**EXERCISE DETAILS:**
Show the lines of the material that contain the word "streams".

**EXTRACTED DATA:**

##############################

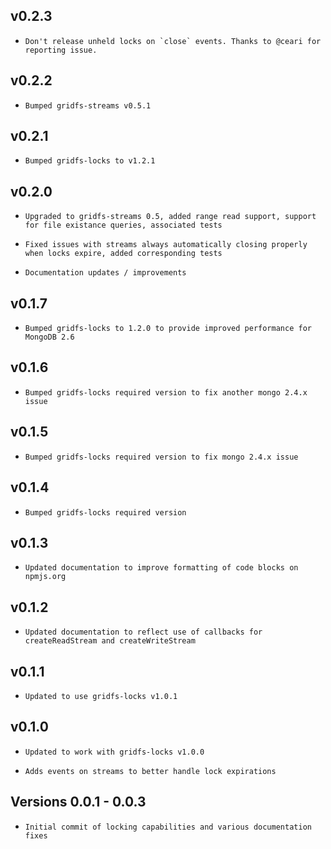 ## v0.2.3

*     Don't release unheld locks on `close` events. Thanks to @ceari for reporting issue.

## v0.2.2

*     Bumped gridfs-streams v0.5.1

## v0.2.1

*     Bumped gridfs-locks to v1.2.1

## v0.2.0

*     Upgraded to gridfs-streams 0.5, added range read support, support for file existance queries, associated tests
*     Fixed issues with streams always automatically closing properly when locks expire, added corresponding tests
*     Documentation updates / improvements

## v0.1.7

*     Bumped gridfs-locks to 1.2.0 to provide improved performance for MongoDB 2.6

## v0.1.6

*     Bumped gridfs-locks required version to fix another mongo 2.4.x issue

## v0.1.5

*     Bumped gridfs-locks required version to fix mongo 2.4.x issue

## v0.1.4

*     Bumped gridfs-locks required version

## v0.1.3

*     Updated documentation to improve formatting of code blocks on npmjs.org

## v0.1.2

*     Updated documentation to reflect use of callbacks for createReadStream and createWriteStream

## v0.1.1

*     Updated to use gridfs-locks v1.0.1

## v0.1.0

*     Updated to work with gridfs-locks v1.0.0
*     Adds events on streams to better handle lock expirations

## Versions 0.0.1 - 0.0.3

*     Initial commit of locking capabilities and various documentation fixes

##############################

**RESULT BELOW:**
*     Bumped gridfs-streams v0.5.1
*     Upgraded to gridfs-streams 0.5, added range read support, support for file existance queries, associated tests
*     Fixed issues with streams always automatically closing properly when locks expire, added corresponding tests
*     Adds events on streams to better handle lock expirations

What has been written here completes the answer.